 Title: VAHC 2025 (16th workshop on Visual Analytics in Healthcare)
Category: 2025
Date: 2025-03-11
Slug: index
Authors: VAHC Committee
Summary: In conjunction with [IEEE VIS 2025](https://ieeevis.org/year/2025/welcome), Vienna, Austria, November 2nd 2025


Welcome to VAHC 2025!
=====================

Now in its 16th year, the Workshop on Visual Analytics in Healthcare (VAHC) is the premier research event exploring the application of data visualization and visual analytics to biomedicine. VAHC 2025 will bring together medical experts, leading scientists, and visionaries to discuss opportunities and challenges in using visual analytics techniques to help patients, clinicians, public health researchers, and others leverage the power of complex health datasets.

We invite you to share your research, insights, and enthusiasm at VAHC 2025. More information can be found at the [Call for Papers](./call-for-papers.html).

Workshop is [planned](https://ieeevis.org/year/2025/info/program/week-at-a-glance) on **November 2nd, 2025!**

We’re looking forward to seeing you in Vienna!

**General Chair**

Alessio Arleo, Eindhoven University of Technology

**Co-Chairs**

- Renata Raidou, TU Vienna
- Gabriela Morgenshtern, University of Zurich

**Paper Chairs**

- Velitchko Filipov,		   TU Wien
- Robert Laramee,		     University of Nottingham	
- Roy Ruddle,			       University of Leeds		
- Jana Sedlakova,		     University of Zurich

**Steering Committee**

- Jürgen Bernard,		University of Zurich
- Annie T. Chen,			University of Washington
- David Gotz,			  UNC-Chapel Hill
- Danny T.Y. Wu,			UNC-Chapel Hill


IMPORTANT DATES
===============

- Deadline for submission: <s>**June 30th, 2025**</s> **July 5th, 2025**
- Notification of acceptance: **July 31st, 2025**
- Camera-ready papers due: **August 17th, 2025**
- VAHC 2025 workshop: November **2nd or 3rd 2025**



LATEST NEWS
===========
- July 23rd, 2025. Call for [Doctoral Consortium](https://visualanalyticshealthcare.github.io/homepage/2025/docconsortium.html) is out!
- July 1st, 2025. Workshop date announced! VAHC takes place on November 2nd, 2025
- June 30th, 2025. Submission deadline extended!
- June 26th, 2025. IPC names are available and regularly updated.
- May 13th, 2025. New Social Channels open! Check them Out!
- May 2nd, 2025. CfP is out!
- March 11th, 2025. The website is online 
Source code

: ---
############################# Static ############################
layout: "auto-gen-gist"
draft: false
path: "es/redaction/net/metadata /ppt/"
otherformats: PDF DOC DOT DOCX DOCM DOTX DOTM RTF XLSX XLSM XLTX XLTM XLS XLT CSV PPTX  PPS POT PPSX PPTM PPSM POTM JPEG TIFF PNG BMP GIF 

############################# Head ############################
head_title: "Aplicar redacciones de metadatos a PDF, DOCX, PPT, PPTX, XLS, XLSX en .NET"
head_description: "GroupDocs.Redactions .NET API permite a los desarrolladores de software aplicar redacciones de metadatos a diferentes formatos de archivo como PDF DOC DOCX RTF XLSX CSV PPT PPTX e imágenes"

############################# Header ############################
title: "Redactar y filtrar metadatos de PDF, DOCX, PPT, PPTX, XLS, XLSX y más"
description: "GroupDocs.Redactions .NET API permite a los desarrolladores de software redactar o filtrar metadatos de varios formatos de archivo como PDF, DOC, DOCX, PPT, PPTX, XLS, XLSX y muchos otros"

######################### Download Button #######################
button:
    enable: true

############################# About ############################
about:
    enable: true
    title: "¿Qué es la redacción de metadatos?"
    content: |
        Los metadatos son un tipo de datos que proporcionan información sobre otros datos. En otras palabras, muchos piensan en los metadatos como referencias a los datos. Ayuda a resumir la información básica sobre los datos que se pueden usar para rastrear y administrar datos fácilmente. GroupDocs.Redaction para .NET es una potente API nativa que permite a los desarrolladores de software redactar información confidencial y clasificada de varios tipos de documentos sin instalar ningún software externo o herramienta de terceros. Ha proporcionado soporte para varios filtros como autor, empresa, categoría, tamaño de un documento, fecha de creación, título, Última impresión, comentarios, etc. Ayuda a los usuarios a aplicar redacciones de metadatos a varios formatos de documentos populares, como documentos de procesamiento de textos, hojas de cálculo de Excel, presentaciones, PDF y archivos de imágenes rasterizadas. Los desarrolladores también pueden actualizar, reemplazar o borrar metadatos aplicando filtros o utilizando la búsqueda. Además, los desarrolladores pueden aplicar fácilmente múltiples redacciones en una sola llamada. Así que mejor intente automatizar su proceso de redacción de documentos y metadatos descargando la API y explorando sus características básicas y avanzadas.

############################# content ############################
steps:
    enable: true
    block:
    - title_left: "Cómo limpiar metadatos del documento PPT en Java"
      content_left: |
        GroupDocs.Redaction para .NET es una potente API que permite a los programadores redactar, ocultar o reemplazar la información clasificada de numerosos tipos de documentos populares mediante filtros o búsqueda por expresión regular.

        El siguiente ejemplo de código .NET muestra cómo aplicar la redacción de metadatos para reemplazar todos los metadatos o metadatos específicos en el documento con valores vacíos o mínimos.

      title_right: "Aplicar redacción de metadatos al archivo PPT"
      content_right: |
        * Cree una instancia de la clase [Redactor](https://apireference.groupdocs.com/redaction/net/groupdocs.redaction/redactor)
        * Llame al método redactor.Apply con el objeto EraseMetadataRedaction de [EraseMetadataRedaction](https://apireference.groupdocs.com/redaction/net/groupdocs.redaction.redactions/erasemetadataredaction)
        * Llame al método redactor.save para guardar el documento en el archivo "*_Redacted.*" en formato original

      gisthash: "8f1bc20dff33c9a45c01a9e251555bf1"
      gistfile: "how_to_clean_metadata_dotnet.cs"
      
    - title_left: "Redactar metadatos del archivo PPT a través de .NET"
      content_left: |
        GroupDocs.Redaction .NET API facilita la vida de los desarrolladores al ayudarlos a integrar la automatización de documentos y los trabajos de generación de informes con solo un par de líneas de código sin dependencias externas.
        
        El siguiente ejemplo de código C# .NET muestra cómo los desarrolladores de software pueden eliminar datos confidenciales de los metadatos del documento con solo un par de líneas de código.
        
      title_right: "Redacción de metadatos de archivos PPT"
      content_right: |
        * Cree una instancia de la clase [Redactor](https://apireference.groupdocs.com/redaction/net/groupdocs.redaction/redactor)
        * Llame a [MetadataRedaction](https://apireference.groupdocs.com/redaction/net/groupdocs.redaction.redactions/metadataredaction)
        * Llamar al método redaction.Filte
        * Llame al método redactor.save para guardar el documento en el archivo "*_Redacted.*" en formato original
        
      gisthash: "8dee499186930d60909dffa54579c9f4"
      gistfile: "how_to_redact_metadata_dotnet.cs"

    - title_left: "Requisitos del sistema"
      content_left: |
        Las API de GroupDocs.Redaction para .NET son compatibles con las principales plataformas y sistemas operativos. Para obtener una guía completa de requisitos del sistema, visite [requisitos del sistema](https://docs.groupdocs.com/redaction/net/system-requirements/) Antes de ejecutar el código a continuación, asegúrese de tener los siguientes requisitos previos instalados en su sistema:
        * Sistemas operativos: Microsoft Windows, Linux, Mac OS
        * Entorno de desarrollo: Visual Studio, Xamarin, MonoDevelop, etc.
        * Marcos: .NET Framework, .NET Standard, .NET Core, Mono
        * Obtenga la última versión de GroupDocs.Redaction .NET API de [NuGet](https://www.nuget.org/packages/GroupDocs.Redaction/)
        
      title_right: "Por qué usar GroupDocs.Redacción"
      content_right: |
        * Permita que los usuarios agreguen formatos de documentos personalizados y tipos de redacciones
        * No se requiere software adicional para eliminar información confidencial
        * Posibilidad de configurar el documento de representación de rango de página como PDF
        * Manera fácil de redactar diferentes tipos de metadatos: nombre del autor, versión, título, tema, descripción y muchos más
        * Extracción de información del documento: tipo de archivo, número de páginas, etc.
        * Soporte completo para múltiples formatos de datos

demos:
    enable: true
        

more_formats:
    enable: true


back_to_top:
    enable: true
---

○ ○ ○ ○

> [DESCRIPTION OF THE TASK]:
Keep both end lines and retype everything in the records above from the line containing "on **November 2nd, 2025!**" through the line containing "University of Nottingham", exactly, with nothing else.

> [RESPONSE TO THE EXERCISE]:
Workshop is [planned](https://ieeevis.org/year/2025/info/program/week-at-a-glance) on **November 2nd, 2025!**

We’re looking forward to seeing you in Vienna!

**General Chair**

Alessio Arleo, Eindhoven University of Technology

**Co-Chairs**

- Renata Raidou, TU Vienna
- Gabriela Morgenshtern, University of Zurich

**Paper Chairs**

- Velitchko Filipov,		   TU Wien
- Robert Laramee,		     University of Nottingham	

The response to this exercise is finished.